Description Daniel 2020-11-30 12:27:49 UTC
Description of problem:
According to the https://issues.redhat.com/browse/KNIDEPLOY-3821 epic
Soft shutdown should allow us to identify when the node is about to be shut down and give us an option to evict the node immediately so the workload can move to a free worker faster.

Version-Release number of selected component (if applicable):
OCP4.7

How reproducible:
Constantly

Steps to Reproduce:
1.Create an httpd pod
2.Look for the worker, the pod is running on.
3.Set the online flag of the corresponding bmh on off

Actual results:
The node on which the pod is running should be evicted.

Expected results:
The node is not evicted and it takes the pod about 10-15 minutes to become terminated and a new pod is created on another worker.

Additional info:
* I also looked in the baremetal-operator logs, to verify that a softshut down signal was actually sent...

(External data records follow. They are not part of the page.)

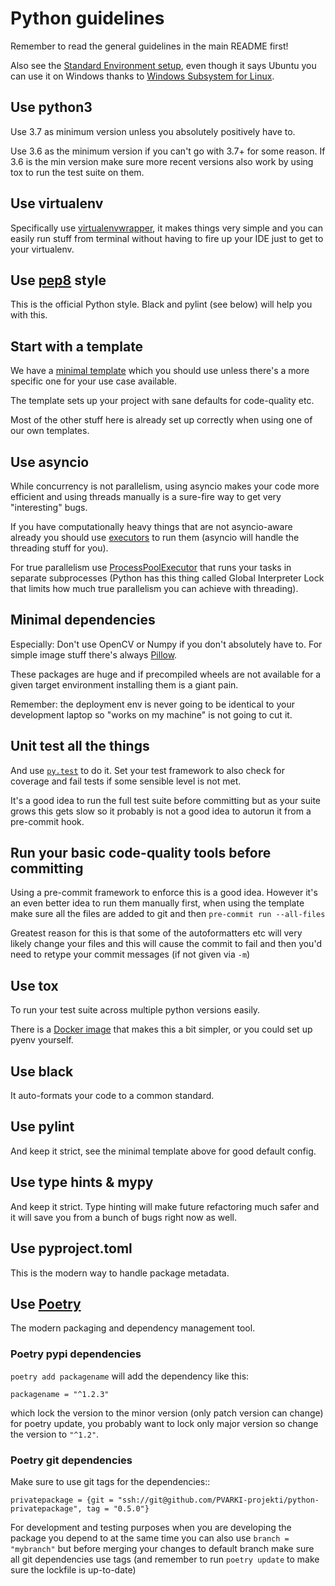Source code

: # Python guidelines

Remember to read the general guidelines in the main README first!

Also see the [Standard Environment setup][stdenv], even though it says
Ubuntu you can use it on Windows thanks to [Windows Subsystem for Linux][wsl2].

[stdenv]: ./ubuntu2004_python3_setup.md
[wsl2]: ./win10_wsl2_docker.md

## Use python3

Use 3.7 as minimum version unless you absolutely positively have to.

Use 3.6 as the minimum version if you can't go with 3.7+ for some reason.
If 3.6 is the min version make sure more recent versions also work by
using tox to run the test suite on them.

## Use virtualenv

Specifically use [virtualenvwrapper][vew], it makes things very simple
and you can easily run stuff from terminal without having to fire up your
IDE just to get to your virtualenv.

[vew]: https://virtualenvwrapper.readthedocs.io/en/latest/

## Use [pep8][pep8] style

This is the official Python style. Black and pylint (see below) will
help you with this.

[pep8]: https://www.python.org/dev/peps/pep-0008/

## Start with a template

We have a [minimal template][minimalcc] which you should use unless
there's a more specific one for your use case available.

The template sets up your project with sane defaults for code-quality etc.

[minimalcc]: https://gitlab.com/advian-oss/python-lib_template

Most of the other stuff here is already set up correctly when using
one of our own templates.

## Use asyncio

While concurrency is not parallelism, using asyncio makes your code more efficient
and using threads manually is a sure-fire way to get very "interesting" bugs.

If you have computationally heavy things that are not asyncio-aware already you
should use [executors][blocking] to run them (asyncio will handle the threading stuff
for you).

For true parallelism use [ProcessPoolExecutor][ppe] that runs your
tasks in separate subprocesses (Python has this thing called Global Interpreter Lock
that limits how much true parallelism you can achieve with threading).

[blocking]: https://docs.python.org/3.8/library/asyncio-dev.html#running-blocking-code
[ppe]: https://docs.python.org/3/library/concurrent.futures.html#concurrent.futures.ProcessPoolExecutor

## Minimal dependencies

Especially: Don't use OpenCV or Numpy if you don't absolutely have to.
For simple image stuff there's always [Pillow][pillow].

These packages are huge and if precompiled wheels are not available for a given
target environment installing them is a giant pain.

Remember: the deployment env is never going to be identical to your
development laptop so "works on my machine" is not going to cut it.

[pillow]: https://pillow.readthedocs.io/en/stable/

## Unit test all the things

And use [`py.test`][pytest] to do it. Set your test framework to also
check for coverage and fail tests if some sensible level is not met.

It's a good idea to run the full test suite before committing but as
your suite grows this gets slow so it probably is not a good idea
to autorun it from a pre-commit hook.

[pytest]: https://docs.pytest.org/en/latest/

## Run your basic code-quality tools before committing

Using a pre-commit framework to enforce this is a good idea. However it's an
even better idea to run them manually first, when using the template make
sure all the files are added to git and then `pre-commit run --all-files`

Greatest reason for this is that some of the autoformatters etc will very
likely change your files and this will cause the commit to fail and then
you'd need to retype your commit messages (if not given via `-m`)

## Use tox

To run your test suite across multiple python versions easily.

There is a [Docker image][toxdocker] that makes this a bit simpler, or you
could set up pyenv yourself.

[toxdocker]: https://github.com/advian-oss/docker-pyenv-tox

## Use black

It auto-formats your code to a common standard.

## Use pylint

And keep it strict, see the minimal template above for good default config.

## Use type hints & mypy

And keep it strict. Type hinting will make future refactoring much safer
and it will save you from a bunch of bugs right now as well.

## Use pyproject.toml

This is the modern way to handle package metadata.

## Use [Poetry][poetry]

The modern packaging and dependency management tool.

[poetry]: https://python-poetry.org/

### Poetry pypi dependencies

`poetry add packagename` will add the dependency like this:

    packagename = "^1.2.3"

which lock the version to the minor version (only patch version can change)
for poetry update, you probably want to lock only major version so change
the version to `"^1.2"`.

### Poetry git dependencies

Make sure to use git tags for the dependencies::

    privatepackage = {git = "ssh://git@github.com/PVARKI-projekti/python-privatepackage", tag = "0.5.0"}

For development and testing purposes when you are developing the package you depend
to at the same time you can also use `branch = "mybranch"` but before merging your
changes to default branch make sure all git dependencies use tags (and remember to run
`poetry update` to make sure the lockfile is up-to-date)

Comment 1 Zane Bitter 2020-12-01 17:41:01 UTC
It appears to me that graceful shutdown of kubelet was only implemented in upstream k8s in the last month, and it is behind a feature gate: https://github.com/kubernetes/kubernetes/pull/96129

If users want to shut down a host, they should cordon and drain it first. (Deleting the Machine object will do this automatically, though it will also deprovision.) There are valid reasons to want to soft-power-off (e.g. to avoid data corruption/lost disk writes), but relying on it to make k8s drain the Node is not one of them (at least not yet).

I'm going to close this bug, but feel free to open another one if it turns out that we are not actually successfully soft powering down the host.